* Your task: Transcribe the records in full; omit images.

* Information given:

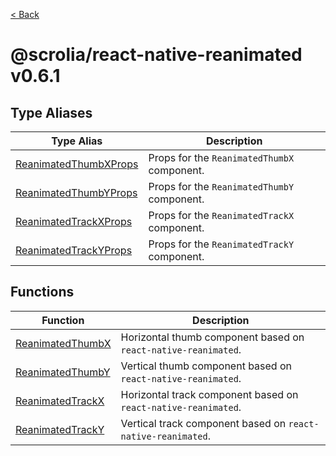 [< Back](../../README.md)

# @scrolia/react-native-reanimated v0.6.1

## Type Aliases

| Type Alias | Description |
| ------ | ------ |
| [ReanimatedThumbXProps](type-aliases/ReanimatedThumbXProps.md) | Props for the `ReanimatedThumbX` component. |
| [ReanimatedThumbYProps](type-aliases/ReanimatedThumbYProps.md) | Props for the `ReanimatedThumbY` component. |
| [ReanimatedTrackXProps](type-aliases/ReanimatedTrackXProps.md) | Props for the `ReanimatedTrackX` component. |
| [ReanimatedTrackYProps](type-aliases/ReanimatedTrackYProps.md) | Props for the `ReanimatedTrackY` component. |

## Functions

| Function | Description |
| ------ | ------ |
| [ReanimatedThumbX](functions/ReanimatedThumbX.md) | Horizontal thumb component based on `react-native-reanimated`. |
| [ReanimatedThumbY](functions/ReanimatedThumbY.md) | Vertical thumb component based on `react-native-reanimated`. |
| [ReanimatedTrackX](functions/ReanimatedTrackX.md) | Horizontal track component based on `react-native-reanimated`. |
| [ReanimatedTrackY](functions/ReanimatedTrackY.md) | Vertical track component based on `react-native-reanimated`. |
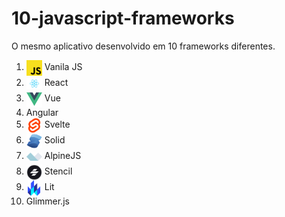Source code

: # 10-javascript-frameworks

O mesmo aplicativo desenvolvido em 10 frameworks diferentes.

1. <img src="./vanilla-app/public/javascript.png" style="width:25px; height:25px; vertical-align:middle; object-fit:contain;"> Vanila JS
2. <img src="./react-app/src/react.svg" style="width:25px; height:25px; vertical-align:middle; object-fit:contain;"> React
3. <img src="./vue-app/public/vue.png" style="width:25px; height:25px; vertical-align:middle; object-fit:contain;"> Vue
4. Angular
5. <img src="./svelte-app/src/svelte.png" style="width:25px; height:25px; vertical-align:middle; object-fit:contain;"> Svelte
6. <img src="./solid-app/public/solid.svg" style="width:25px; height:25px; vertical-align:middle; object-fit:contain;"> Solid
7. <img src="./alpinejs-app/public/alpinejs.svg" style="width:25px; height:25px; vertical-align:middle; object-fit:contain;"> AlpineJS
8. <img src="./stencil-app/src/assets/stencil.png" style="width:25px; height:25px; vertical-align:middle; object-fit:contain;"> Stencil
9. <img src="./lit-app/public/lit-logo.png" style="width:25px; height:25px; vertical-align:middle; object-fit:contain;"> Lit
10. Glimmer.js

* Written solution:
 [< Back](../../README.md)

# @scrolia/react-native-reanimated v0.6.1

## Type Aliases

| Type Alias | Description |
| ------ | ------ |
| [ReanimatedThumbXProps](type-aliases/ReanimatedThumbXProps.md) | Props for the `ReanimatedThumbX` component. |
| [ReanimatedThumbYProps](type-aliases/ReanimatedThumbYProps.md) | Props for the `ReanimatedThumbY` component. |
| [ReanimatedTrackXProps](type-aliases/ReanimatedTrackXProps.md) | Props for the `ReanimatedTrackX` component. |
| [ReanimatedTrackYProps](type-aliases/ReanimatedTrackYProps.md) | Props for the `ReanimatedTrackY` component. |

## Functions

| Function | Description |
| ------ | ------ |
| [ReanimatedThumbX](functions/ReanimatedThumbX.md) | Horizontal thumb component based on `react-native-reanimated`. |
| [ReanimatedThumbY](functions/ReanimatedThumbY.md) | Vertical thumb component based on `react-native-reanimated`. |
| [ReanimatedTrackX](functions/ReanimatedTrackX.md) | Horizontal track component based on `react-native-reanimated`. |
| [ReanimatedTrackY](functions/ReanimatedTrackY.md) | Vertical track component based on `react-native-reanimated`. |
Source code

: # 10-javascript-frameworks

O mesmo aplicativo desenvolvido em 10 frameworks diferentes.

1. <img src="./vanilla-app/public/javascript.png" style="width:25px; height:25px; vertical-align:middle; object-fit:contain;"> Vanila JS
2. <img src="./react-app/src/react.svg" style="width:25px; height:25px; vertical-align:middle; object-fit:contain;"> React
3. <img src="./vue-app/public/vue.png" style="width:25px; height:25px; vertical-align:middle; object-fit:contain;"> Vue
4. Angular
5. <img src="./svelte-app/src/svelte.png" style="width:25px; height:25px; vertical-align:middle; object-fit:contain;"> Svelte
6. <img src="./solid-app/public/solid.svg" style="width:25px; height:25px; vertical-align:middle; object-fit:contain;"> Solid
7. <img src="./alpinejs-app/public/alpinejs.svg" style="width:25px; height:25px; vertical-align:middle; object-fit:contain;"> AlpineJS
8. <img src="./stencil-app/src/assets/stencil.png" style="width:25px; height:25px; vertical-align:middle; object-fit:contain;"> Stencil
9. <img src="./lit-app/public/lit-logo.png" style="width:25px; height:25px; vertical-align:middle; object-fit:contain;"> Lit
10. Glimmer.js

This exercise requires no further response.